Karl Heideck Breaks Down the Salary History Law in Philadelphia

Philadelphia earned itself a space in the history books as it was the first municipality in the country to enact the Salary History Law. The controversial Law bans potential employers from inquiring into the salary history of a potential employee before they hire them. The law has been lauded by advocates for workers’ rights as a major step towards having a more transparent hiring process hence protecting particularly the traditionally marginalized groups since it limits the information an employer can gather about a potential new hire.

However, that’s not to say that the law has not had its fair share of challenges as Attorney Karl Heideck recently explained. There have been reports that some companies require job seekers applying for jobs disclose the salary they were being paid at their previous positions. The job applicant’s denial to give the information or give a green light to have their previous employers release the information basically meant that they won’t get the job. With this information, employers can decide on how much they are going to pay them hence creating a bias.
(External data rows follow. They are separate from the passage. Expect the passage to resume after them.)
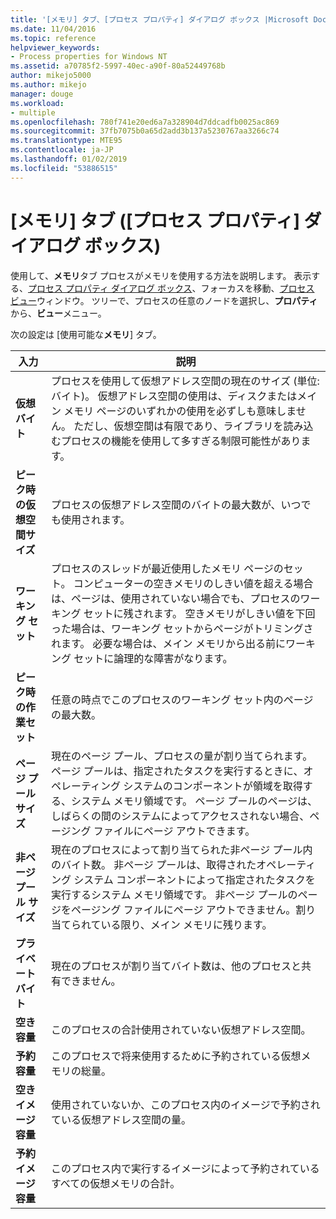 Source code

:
```yaml
---
title: '[メモリ] タブ、[プロセス プロパティ] ダイアログ ボックス |Microsoft Docs'
ms.date: 11/04/2016
ms.topic: reference
helpviewer_keywords:
- Process properties for Windows NT
ms.assetid: a70785f2-5997-40ec-a90f-80a52449768b
author: mikejo5000
ms.author: mikejo
manager: douge
ms.workload:
- multiple
ms.openlocfilehash: 780f741e20ed6a7a328904d7ddcadfb0025ac869
ms.sourcegitcommit: 37fb7075b0a65d2add3b137a5230767aa3266c74
ms.translationtype: MTE95
ms.contentlocale: ja-JP
ms.lasthandoff: 01/02/2019
ms.locfileid: "53886515"
---
```

# <a name="memory-tab-process-properties-dialog-box"></a>[メモリ] タブ ([プロセス プロパティ] ダイアログ ボックス)
使用して、**メモリ**タブ プロセスがメモリを使用する方法を説明します。 表示する、[プロセス プロパティ ダイアログ ボックス](../debugger/process-properties-dialog-box.md)、フォーカスを移動、[プロセス ビュー](../debugger/processes-view.md)ウィンドウ。 ツリーで、プロセスの任意のノードを選択し、**プロパティ**から、**ビュー**メニュー。  
  
 次の設定は [使用可能な**メモリ**] タブ。  
  
|入力|説明|  
|-----------|-----------------|  
|**仮想バイト**|プロセスを使用して仮想アドレス空間の現在のサイズ (単位: バイト)。 仮想アドレス空間の使用は、ディスクまたはメイン メモリ ページのいずれかの使用を必ずしも意味しません。 ただし、仮想空間は有限であり、ライブラリを読み込むプロセスの機能を使用して多すぎる制限可能性があります。|  
|**ピーク時の仮想空間サイズ**|プロセスの仮想アドレス空間のバイトの最大数が、いつでも使用されます。|  
|**ワーキング セット**|プロセスのスレッドが最近使用したメモリ ページのセット。 コンピューターの空きメモリのしきい値を超える場合は、ページは、使用されていない場合でも、プロセスのワーキング セットに残されます。 空きメモリがしきい値を下回った場合は、ワーキング セットからページがトリミングされます。 必要な場合は、メイン メモリから出る前にワーキング セットに論理的な障害がなります。|  
|**ピーク時の作業セット**|任意の時点でこのプロセスのワーキング セット内のページの最大数。|  
|**ページ プール サイズ**|現在のページ プール、プロセスの量が割り当てられます。 ページ プールは、指定されたタスクを実行するときに、オペレーティング システムのコンポーネントが領域を取得する、システム メモリ領域です。 ページ プールのページは、しばらくの間のシステムによってアクセスされない場合、ページング ファイルにページ アウトできます。|  
|**非ページ プール サイズ**|現在のプロセスによって割り当てられた非ページ プール内のバイト数。 非ページ プールは、取得されたオペレーティング システム コンポーネントによって指定されたタスクを実行するシステム メモリ領域です。 非ページ プールのページをページング ファイルにページ アウトできません。割り当てられている限り、メイン メモリに残ります。|  
|**プライベート バイト**|現在のプロセスが割り当てバイト数は、他のプロセスと共有できません。|  
|**空き容量**|このプロセスの合計使用されていない仮想アドレス空間。|  
|**予約容量**|このプロセスで将来使用するために予約されている仮想メモリの総量。|  
|**空きイメージ容量**|使用されていないか、このプロセス内のイメージで予約されている仮想アドレス空間の量。|  
|**予約イメージ容量**|このプロセス内で実行するイメージによって予約されているすべての仮想メモリの合計。| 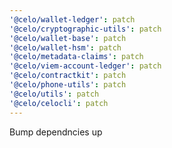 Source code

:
```yaml
---
'@celo/wallet-ledger': patch
'@celo/cryptographic-utils': patch
'@celo/wallet-base': patch
'@celo/wallet-hsm': patch
'@celo/metadata-claims': patch
'@celo/viem-account-ledger': patch
'@celo/contractkit': patch
'@celo/phone-utils': patch
'@celo/utils': patch
'@celo/celocli': patch
---
```


Bump dependncies up
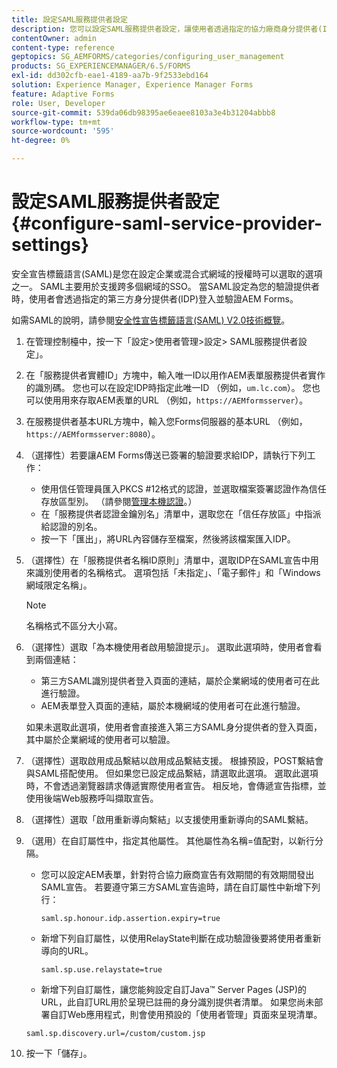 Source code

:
 ```yaml
---
title: 設定SAML服務提供者設定
description: 您可以設定SAML服務提供者設定，讓使用者透過指定的協力廠商身分提供者(IDP)登入並驗證AEM Forms。
contentOwner: admin
content-type: reference
geptopics: SG_AEMFORMS/categories/configuring_user_management
products: SG_EXPERIENCEMANAGER/6.5/FORMS
exl-id: dd302cfb-eae1-4189-aa7b-9f2533ebd164
solution: Experience Manager, Experience Manager Forms
feature: Adaptive Forms
role: User, Developer
source-git-commit: 539da06db98395ae6eaee8103a3e4b31204abbb8
workflow-type: tm+mt
source-wordcount: '595'
ht-degree: 0%

---
```


# 設定SAML服務提供者設定{#configure-saml-service-provider-settings}

安全宣告標籤語言(SAML)是您在設定企業或混合式網域的授權時可以選取的選項之一。 SAML主要用於支援跨多個網域的SSO。 當SAML設定為您的驗證提供者時，使用者會透過指定的第三方身分提供者(IDP)登入並驗證AEM Forms。

如需SAML的說明，請參閱[安全性宣告標籤語言(SAML) V2.0技術概覽](https://docs.oasis-open.org/security/saml/Post2.0/sstc-saml-tech-overview-2.0.html)。

1. 在管理控制檯中，按一下「設定>使用者管理>設定> SAML服務提供者設定」。
1. 在「服務提供者實體ID」方塊中，輸入唯一ID以用作AEM表單服務提供者實作的識別碼。 您也可以在設定IDP時指定此唯一ID （例如，`um.lc.com`）。 您也可以使用用來存取AEM表單的URL （例如，`https://AEMformsserver`）。
1. 在服務提供者基本URL方塊中，輸入您Forms伺服器的基本URL （例如，`https://AEMformsserver:8080`）。
1. （選擇性）若要讓AEM Forms傳送已簽署的驗證要求給IDP，請執行下列工作：

   * 使用信任管理員匯入PKCS #12格式的認證，並選取檔案簽署認證作為信任存放區型別。 （請參閱[管理本機認證](/help/forms/using/admin-help/local-credentials.md#managing-local-credentials)。）
   * 在「服務提供者認證金鑰別名」清單中，選取您在「信任存放區」中指派給認證的別名。
   * 按一下「匯出」，將URL內容儲存至檔案，然後將該檔案匯入IDP。

1. （選擇性）在「服務提供者名稱ID原則」清單中，選取IDP在SAML宣告中用來識別使用者的名稱格式。 選項包括「未指定」、「電子郵件」和「Windows網域限定名稱」。

   >[!NOTE]
   >
   >名稱格式不區分大小寫。

1. （選擇性）選取「為本機使用者啟用驗證提示」。 選取此選項時，使用者會看到兩個連結：

   * 第三方SAML識別提供者登入頁面的連結，屬於企業網域的使用者可在此進行驗證。
   * AEM表單登入頁面的連結，屬於本機網域的使用者可在此進行驗證。

   如果未選取此選項，使用者會直接進入第三方SAML身分提供者的登入頁面，其中屬於企業網域的使用者可以驗證。

1. （選擇性）選取啟用成品繫結以啟用成品繫結支援。 根據預設，POST繫結會與SAML搭配使用。 但如果您已設定成品繫結，請選取此選項。 選取此選項時，不會透過瀏覽器請求傳遞實際使用者宣告。 相反地，會傳遞宣告指標，並使用後端Web服務呼叫擷取宣告。
1. （選擇性）選取「啟用重新導向繫結」以支援使用重新導向的SAML繫結。
1. （選用）在自訂屬性中，指定其他屬性。 其他屬性為名稱=值配對，以新行分隔。

   * 您可以設定AEM表單，針對符合協力廠商宣告有效期間的有效期間發出SAML宣告。 若要遵守第三方SAML宣告逾時，請在自訂屬性中新增下列行：

     `saml.sp.honour.idp.assertion.expiry=true`

   * 新增下列自訂屬性，以使用RelayState判斷在成功驗證後要將使用者重新導向的URL。

     `saml.sp.use.relaystate=true`

   * 新增下列自訂屬性，讓您能夠設定自訂Java™ Server Pages (JSP)的URL，此自訂URL用於呈現已註冊的身分識別提供者清單。 如果您尚未部署自訂Web應用程式，則會使用預設的「使用者管理」頁面來呈現清單。

   `saml.sp.discovery.url=/custom/custom.jsp`

1. 按一下「儲存」。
Karl Heideck said that the law was meant to reduce the salary earnings gap between male and female, by closing the loophole where men have been earning more than their women counterparts in the same salaried positions. Philadelphia’s lawmakers took an initiative of closing the gender pay gap by passing a law that will bar employers from inquiring about one’s salary history.

Having said that, Heideck is also quick to point out that not everyone is in agreement that the law is progressive and will bring equality to the workplace. One of the fiercest critics of legislation is The Philadelphia Chamber of Commerce who even went to court to have the implementation of the law delayed. Karl Heideck is however quick to mention that not all employers are opposed to the law.

Who is Karl Heideck?

Karl Heideck is a James E. Beasley School of Law at Temple University class of 2009 graduate. Being an expert in business law, Karl has been heavily involved in most legal developments. Heideck has authored several articles and blog posts in an effort to educate employers and the public at large on the need for compliance with the law and the major changes in business law. Karl Heideck currently practices in Pennsylvania as a legal advisor both to individuals and businesses.

To know more click: here.

Ricardo Tosto Uses Blockchain

Ricardo Tosto – Ricardo Tosto is Prepared?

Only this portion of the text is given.